EXERCISE: Wherever a line holds the word "introduced", copy that line from the data.

INPUT:

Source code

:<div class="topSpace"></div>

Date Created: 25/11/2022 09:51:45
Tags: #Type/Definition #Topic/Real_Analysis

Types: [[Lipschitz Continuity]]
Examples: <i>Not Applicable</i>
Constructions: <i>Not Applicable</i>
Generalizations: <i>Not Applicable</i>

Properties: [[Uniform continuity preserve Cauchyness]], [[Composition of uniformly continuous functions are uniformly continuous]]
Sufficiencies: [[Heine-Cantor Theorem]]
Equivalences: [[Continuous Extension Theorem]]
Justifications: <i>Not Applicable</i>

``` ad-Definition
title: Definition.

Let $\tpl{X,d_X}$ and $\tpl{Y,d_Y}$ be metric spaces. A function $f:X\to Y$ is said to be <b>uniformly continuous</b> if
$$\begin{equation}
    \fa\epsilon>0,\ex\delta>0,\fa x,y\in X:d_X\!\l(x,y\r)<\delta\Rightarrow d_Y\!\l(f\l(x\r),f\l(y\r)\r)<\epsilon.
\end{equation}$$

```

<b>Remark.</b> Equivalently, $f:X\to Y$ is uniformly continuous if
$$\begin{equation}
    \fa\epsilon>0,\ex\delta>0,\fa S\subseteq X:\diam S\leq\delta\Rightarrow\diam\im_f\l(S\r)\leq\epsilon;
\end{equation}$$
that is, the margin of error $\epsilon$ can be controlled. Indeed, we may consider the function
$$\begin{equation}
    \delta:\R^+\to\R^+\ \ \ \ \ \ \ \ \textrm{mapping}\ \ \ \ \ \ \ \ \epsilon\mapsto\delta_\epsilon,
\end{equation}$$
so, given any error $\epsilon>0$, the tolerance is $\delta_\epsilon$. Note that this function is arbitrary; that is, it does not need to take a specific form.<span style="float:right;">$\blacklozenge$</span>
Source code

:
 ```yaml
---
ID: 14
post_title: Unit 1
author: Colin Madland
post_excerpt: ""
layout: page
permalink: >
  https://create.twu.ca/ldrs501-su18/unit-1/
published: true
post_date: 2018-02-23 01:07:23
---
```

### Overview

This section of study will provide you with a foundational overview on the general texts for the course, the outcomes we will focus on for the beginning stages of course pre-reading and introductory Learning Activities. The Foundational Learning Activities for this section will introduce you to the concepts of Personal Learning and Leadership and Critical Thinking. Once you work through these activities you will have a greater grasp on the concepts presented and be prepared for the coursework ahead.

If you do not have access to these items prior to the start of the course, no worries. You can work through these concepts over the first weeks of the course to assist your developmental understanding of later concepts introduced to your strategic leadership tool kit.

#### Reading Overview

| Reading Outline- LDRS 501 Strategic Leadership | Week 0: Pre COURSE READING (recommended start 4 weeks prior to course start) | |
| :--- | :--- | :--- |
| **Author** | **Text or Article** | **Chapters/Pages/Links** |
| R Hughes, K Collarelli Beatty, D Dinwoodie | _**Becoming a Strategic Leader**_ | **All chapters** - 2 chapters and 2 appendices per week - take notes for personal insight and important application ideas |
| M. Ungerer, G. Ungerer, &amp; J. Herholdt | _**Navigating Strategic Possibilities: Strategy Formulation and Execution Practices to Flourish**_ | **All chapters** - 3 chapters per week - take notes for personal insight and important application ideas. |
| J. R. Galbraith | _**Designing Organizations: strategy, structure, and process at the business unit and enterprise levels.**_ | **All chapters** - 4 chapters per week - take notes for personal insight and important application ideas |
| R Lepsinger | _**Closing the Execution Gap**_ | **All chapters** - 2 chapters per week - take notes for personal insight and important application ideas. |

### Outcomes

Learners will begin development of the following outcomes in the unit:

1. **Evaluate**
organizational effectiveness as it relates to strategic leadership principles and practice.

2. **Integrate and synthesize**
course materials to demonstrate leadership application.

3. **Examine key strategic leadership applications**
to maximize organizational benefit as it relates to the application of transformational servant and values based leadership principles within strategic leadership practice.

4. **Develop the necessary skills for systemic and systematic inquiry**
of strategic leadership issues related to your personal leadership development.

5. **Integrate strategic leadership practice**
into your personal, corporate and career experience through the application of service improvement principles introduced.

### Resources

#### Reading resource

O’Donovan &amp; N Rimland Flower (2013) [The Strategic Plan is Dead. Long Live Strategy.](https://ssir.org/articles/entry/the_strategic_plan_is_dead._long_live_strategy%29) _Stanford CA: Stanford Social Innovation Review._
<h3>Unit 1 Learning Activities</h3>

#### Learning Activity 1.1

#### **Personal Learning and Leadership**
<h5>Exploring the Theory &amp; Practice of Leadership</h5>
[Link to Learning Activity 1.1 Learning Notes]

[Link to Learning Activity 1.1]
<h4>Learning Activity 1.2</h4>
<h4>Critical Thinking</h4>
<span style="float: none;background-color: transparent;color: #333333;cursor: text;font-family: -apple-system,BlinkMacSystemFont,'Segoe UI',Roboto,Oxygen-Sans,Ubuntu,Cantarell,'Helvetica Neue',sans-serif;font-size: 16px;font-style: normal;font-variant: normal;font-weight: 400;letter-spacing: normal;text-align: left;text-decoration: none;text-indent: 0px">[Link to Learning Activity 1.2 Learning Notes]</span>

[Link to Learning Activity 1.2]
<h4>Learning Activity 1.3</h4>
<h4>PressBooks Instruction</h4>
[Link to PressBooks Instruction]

RESULT:
If you do not have access to these items prior to the start of the course, no worries. You can work through these concepts over the first weeks of the course to assist your developmental understanding of later concepts introduced to your strategic leadership tool kit.
into your personal, corporate and career experience through the application of service improvement principles introduced.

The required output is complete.